As Nicole staggers to her feet, a discordant melody fills the air and everyone in the classroom started to come after Nicole, angry at her. Nicole breaks free from the furious students and runs outside. The weather turned to rain and everyone in town chases after her desperate to stop the awful noise of the organ until they corner Nicole at the dead magnolia tree. Nicole then wishes everyone was made of wood, like it. With another screech from the organ, it grants her wish. Everyone suddenly turns into wood in front of Nicole's very eyes! A doctor (Dr. Jensen) comes out, but is turned to wood as well when the first notes hit his ears. Nicole realizes that if she went home, her parents would turn into wood as well. She knows that there is one thing she must do: return the mouth organ to Young Ponytail.

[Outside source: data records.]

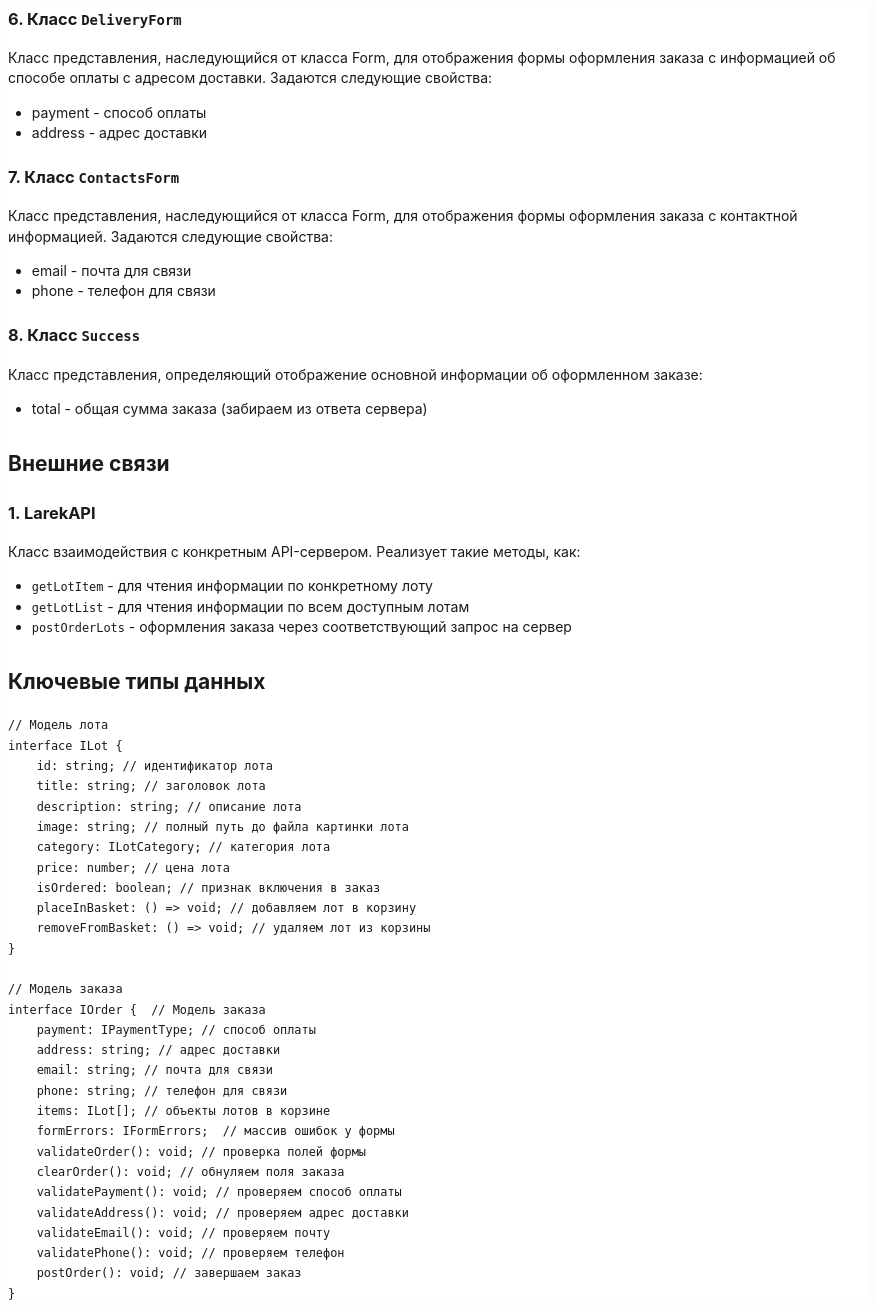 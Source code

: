 ### 6. Класс `DeliveryForm`

Класс представления, наследующийся от класса Form, для отображения формы оформления заказа с информацией об способе оплаты с адресом доставки. Задаются следующие свойства:

- payment - способ оплаты
- address - адрес доставки

### 7. Класс `ContactsForm`

Класс представления, наследующийся от класса Form, для отображения формы оформления заказа с контактной информацией. Задаются следующие свойства:

- email - почта для связи
- phone - телефон для связи

### 8. Класс `Success`

Класс представления, определяющий отображение основной информации об оформленном заказе:

- total - общая сумма заказа (забираем из ответа сервера)

## Внешние связи

### 1. LarekAPI

Класс взаимодействия с конкретным API-сервером. Реализует такие методы, как:

- `getLotItem` - для чтения информации по конкретному лоту
- `getLotList` - для чтения информации по всем доступным лотам
- `postOrderLots` - оформления заказа через соответствующий запрос на сервер

## Ключевые типы данных

```
// Модель лота
interface ILot {
	id: string; // идентификатор лота
	title: string; // заголовок лота
	description: string; // описание лота
	image: string; // полный путь до файла картинки лота
	category: ILotCategory; // категория лота
	price: number; // цена лота
	isOrdered: boolean; // признак включения в заказ
	placeInBasket: () => void; // добавляем лот в корзину
	removeFromBasket: () => void; // удаляем лот из корзины
}

// Модель заказа
interface IOrder {  // Модель заказа
	payment: IPaymentType; // способ оплаты
	address: string; // адрес доставки
	email: string; // почта для связи
	phone: string; // телефон для связи
	items: ILot[]; // объекты лотов в корзине
    formErrors: IFormErrors;  // массив ошибок у формы
	validateOrder(): void; // проверка полей формы
	clearOrder(): void; // обнуляем поля заказа
	validatePayment(): void; // проверяем способ оплаты
	validateAddress(): void; // проверяем адрес доставки
	validateEmail(): void; // проверяем почту
	validatePhone(): void; // проверяем телефон
	postOrder(): void; // завершаем заказ
}

```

By sacrificing her guitar (and the eighty-four dollars), Nicole gets the man's attention and he plucks the organ out of her mouth, he speaks to her, "It does good for those who do good, and does bad for those who do bad". He gives her the mouth organ and together they walk back to the town, as he tells her to play the song turns the people turned into wood back to normal. She then notices Mr. Hardbristle's face through his window and he comes out and stares at the magnolia tree... the song revived the tree! After Young Ponytail tells her she had one more song to play and Nicole does, a tune of love. When she finally opens her eyes, Mr. Hardbristle and everyone in town is smiling... the magnolia tree is in full bloom.

===The Velvet Throne===
Tired of being bossed around by his brother Gobble, who is extremely overweight and spends his whole time lying in bed watching TV and eating junk food, while he just spends the whole day working, a young man called Mr. Simpkin runs away from home; when he stops at a toilet block, he gets locked in. The messages in the graffiti written around the toilet block seem to come true. The effects of the message include: The toilet paper roll in the holder starting to "rock'n'roll," the toilet block getting locked, people gathering around and dancing, a rat being flushed away into the toilet and a velvet throne replacing the toilet. As the toilet block opens, Mr. Simpkin writes a message saying that his brother disappears.

===Cry Baby===
A boy called Gavin burns his buttocks after trying to photocopy them, causing him to feel pain whenever he sits down. He then helps his grandfather find a water-holding frog, but they get trapped in the desert without water. Knowing that neither of them can go on any further, Gavin sits down on his burnt bottom and tears rush from his eyes as he feels the unbearable pain. His tears fall onto the ground, causing a ton of frogs to appear on the ground and the grandfather's wish is granted.

===Ex Poser===
A boy called Boffin invents a lie detector that works exactly as intended. His friend, David, uses it on the two richest children in his class, hoping to embarrass them.

===Sloppy Jalopy===
When a boy called Smacka gets his earrings confiscated at school, he buys a new one. But this one is enchanted; it causes whoever wears it to get rubbish attracted to them. Was later adapted as an episode of Round The Twist.

===Eyes Knows===
A boy called Harry's parents are getting divorced, and he can't decide whom to stay with. So he invents a robot man with green eyes and red eyes; whenever he is in a difficult situation, he spins the eyes; both colours cause a different outcome.